After years of planning, the New Mexico Department of Game and Fish has successfully released over 43,000 striped bass hybrids, also known as “wipers,” as a pilot project at Caballo Lake in southern New Mexico. The introduction of these special hybrids provides a new sport fishing opportunity for anglers. Wipers are an artificial cross between striped bass and white bass.
Wipers are intermediate in appearance to striped bass and white bass. They are functionally sterile and have never been documented to establish wild, self-sustaining populations.

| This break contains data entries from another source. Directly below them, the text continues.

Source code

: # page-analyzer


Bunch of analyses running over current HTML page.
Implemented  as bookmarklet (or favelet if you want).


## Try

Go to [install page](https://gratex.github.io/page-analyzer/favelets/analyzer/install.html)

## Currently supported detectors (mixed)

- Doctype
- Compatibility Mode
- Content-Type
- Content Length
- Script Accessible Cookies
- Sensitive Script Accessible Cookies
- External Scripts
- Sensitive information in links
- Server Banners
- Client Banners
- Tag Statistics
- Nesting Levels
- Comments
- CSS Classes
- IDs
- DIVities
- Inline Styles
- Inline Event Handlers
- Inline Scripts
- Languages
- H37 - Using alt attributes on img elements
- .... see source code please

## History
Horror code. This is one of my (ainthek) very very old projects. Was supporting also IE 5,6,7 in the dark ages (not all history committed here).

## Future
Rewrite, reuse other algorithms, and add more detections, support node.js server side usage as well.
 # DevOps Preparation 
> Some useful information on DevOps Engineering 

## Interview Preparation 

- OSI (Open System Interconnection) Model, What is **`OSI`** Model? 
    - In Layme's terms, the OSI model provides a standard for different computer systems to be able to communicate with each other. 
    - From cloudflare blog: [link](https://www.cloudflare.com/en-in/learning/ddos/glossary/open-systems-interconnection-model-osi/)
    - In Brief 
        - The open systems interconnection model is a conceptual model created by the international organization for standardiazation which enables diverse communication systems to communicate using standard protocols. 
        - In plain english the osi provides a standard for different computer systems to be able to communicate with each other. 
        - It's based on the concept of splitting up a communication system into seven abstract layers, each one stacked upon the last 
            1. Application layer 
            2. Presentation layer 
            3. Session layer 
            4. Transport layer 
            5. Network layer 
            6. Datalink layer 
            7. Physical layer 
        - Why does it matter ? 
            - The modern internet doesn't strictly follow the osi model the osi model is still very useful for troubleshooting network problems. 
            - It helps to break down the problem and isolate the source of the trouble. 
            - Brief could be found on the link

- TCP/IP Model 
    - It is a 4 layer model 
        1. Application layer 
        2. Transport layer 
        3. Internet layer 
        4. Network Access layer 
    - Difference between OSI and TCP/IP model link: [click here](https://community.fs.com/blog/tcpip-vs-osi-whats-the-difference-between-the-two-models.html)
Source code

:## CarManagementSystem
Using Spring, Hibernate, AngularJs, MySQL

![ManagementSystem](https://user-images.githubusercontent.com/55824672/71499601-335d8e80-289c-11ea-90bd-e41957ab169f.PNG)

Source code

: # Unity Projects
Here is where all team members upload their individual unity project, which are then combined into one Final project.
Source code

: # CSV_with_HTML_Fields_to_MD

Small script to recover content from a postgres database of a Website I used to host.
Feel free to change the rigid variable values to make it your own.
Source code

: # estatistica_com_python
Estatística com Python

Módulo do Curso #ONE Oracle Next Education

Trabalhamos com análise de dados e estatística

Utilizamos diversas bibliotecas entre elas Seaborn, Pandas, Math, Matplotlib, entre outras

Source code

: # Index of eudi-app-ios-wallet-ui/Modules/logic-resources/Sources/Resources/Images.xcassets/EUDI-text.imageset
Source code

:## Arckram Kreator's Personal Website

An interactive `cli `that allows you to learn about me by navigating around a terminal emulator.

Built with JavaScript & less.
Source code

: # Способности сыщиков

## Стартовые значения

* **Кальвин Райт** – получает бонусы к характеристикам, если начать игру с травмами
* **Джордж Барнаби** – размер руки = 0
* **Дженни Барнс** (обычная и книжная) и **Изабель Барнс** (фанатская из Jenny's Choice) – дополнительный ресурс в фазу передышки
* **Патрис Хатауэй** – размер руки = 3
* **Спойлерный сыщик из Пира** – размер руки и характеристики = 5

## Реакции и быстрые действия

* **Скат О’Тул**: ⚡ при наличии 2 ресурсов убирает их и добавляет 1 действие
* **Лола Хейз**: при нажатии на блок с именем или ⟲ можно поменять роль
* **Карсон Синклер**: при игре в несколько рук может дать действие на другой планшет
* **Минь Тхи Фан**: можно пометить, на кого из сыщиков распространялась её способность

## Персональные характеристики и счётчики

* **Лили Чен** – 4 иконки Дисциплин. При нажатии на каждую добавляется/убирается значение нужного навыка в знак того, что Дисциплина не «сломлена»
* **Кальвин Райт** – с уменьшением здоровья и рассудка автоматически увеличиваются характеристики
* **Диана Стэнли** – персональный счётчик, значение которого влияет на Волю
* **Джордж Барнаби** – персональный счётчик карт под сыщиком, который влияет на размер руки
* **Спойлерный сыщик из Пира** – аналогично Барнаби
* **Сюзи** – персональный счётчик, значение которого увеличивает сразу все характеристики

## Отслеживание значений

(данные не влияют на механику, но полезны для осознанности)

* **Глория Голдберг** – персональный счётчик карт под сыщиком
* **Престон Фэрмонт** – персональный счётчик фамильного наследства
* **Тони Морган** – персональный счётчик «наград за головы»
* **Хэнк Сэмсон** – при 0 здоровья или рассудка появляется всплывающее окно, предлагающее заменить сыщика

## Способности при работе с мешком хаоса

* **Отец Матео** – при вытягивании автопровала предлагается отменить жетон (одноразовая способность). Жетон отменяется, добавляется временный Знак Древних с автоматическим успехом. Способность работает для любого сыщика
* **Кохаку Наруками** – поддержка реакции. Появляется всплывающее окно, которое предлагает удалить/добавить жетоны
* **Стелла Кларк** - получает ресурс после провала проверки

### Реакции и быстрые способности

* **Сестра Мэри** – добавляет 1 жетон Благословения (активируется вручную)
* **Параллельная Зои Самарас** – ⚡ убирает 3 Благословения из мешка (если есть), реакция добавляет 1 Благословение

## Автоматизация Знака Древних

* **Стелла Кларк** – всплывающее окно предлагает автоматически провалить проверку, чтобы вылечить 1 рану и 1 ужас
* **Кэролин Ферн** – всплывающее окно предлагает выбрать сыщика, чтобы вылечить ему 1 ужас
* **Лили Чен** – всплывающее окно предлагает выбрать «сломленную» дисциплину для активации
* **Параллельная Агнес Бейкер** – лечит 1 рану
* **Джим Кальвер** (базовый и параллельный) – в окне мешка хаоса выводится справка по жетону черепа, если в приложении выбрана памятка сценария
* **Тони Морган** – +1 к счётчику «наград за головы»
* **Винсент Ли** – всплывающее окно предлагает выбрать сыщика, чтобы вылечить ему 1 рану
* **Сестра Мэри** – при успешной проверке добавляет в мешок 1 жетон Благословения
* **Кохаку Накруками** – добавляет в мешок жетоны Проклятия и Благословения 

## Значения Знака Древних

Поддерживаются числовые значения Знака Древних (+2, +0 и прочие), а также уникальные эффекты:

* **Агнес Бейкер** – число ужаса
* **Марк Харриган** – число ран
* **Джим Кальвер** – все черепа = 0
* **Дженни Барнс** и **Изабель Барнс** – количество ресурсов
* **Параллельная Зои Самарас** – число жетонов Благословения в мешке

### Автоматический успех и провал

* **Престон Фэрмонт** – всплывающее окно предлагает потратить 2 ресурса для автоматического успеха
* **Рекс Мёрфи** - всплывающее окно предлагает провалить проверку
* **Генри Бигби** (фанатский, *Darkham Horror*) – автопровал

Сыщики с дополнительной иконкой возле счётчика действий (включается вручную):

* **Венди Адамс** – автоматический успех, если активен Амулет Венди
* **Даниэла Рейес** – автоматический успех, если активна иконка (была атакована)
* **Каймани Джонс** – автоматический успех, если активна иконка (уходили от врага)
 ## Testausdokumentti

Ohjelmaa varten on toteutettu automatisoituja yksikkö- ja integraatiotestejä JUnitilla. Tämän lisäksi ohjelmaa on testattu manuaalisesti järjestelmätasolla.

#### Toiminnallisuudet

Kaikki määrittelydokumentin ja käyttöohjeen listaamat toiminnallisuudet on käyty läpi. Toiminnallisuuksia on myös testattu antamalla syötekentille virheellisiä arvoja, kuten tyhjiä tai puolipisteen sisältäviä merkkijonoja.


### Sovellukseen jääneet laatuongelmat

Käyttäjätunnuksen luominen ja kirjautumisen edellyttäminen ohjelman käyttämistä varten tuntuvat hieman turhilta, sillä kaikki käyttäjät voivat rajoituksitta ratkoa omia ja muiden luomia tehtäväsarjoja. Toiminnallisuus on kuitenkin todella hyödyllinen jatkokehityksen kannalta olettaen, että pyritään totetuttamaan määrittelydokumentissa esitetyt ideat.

Caballo Lake provides a unique habitat for these hybrids. It is an open water body, meaning it has minimal floor debris. The lake also slow-moving water flow from the river and a quality gizzard shad population to feed on. They will be sharing these waters with other warm-water sportfish such as walleye, largemouth bass, crappie and white bass.
The Department worked alongside New Mexico State Parks and a private fish farm in Arkansas to deliver this new opportunity to New Mexico anglers. Because of the inability to reproduce, future stocking will take place to ensure fishable populations continue to exist.
“Anglers should start seeing these fish in May of 2023 at a size of about 12-14 inches,” said Edward Enriquez, warm water fisheries biologist for the Department. “They grow very fast in their first two years and get to an exceptional size of 28-30 inches in 4-5 years.
“I would like to say thank you to anglers for supporting projects like this and good luck to those who come to Caballo Lake to fish for wipers,” Enriquez added.
If you are anxious to get your tackle box ready for next spring, here is some useful information for targeting this new fish:
Wipers are most active during low-light periods (dawn and dusk).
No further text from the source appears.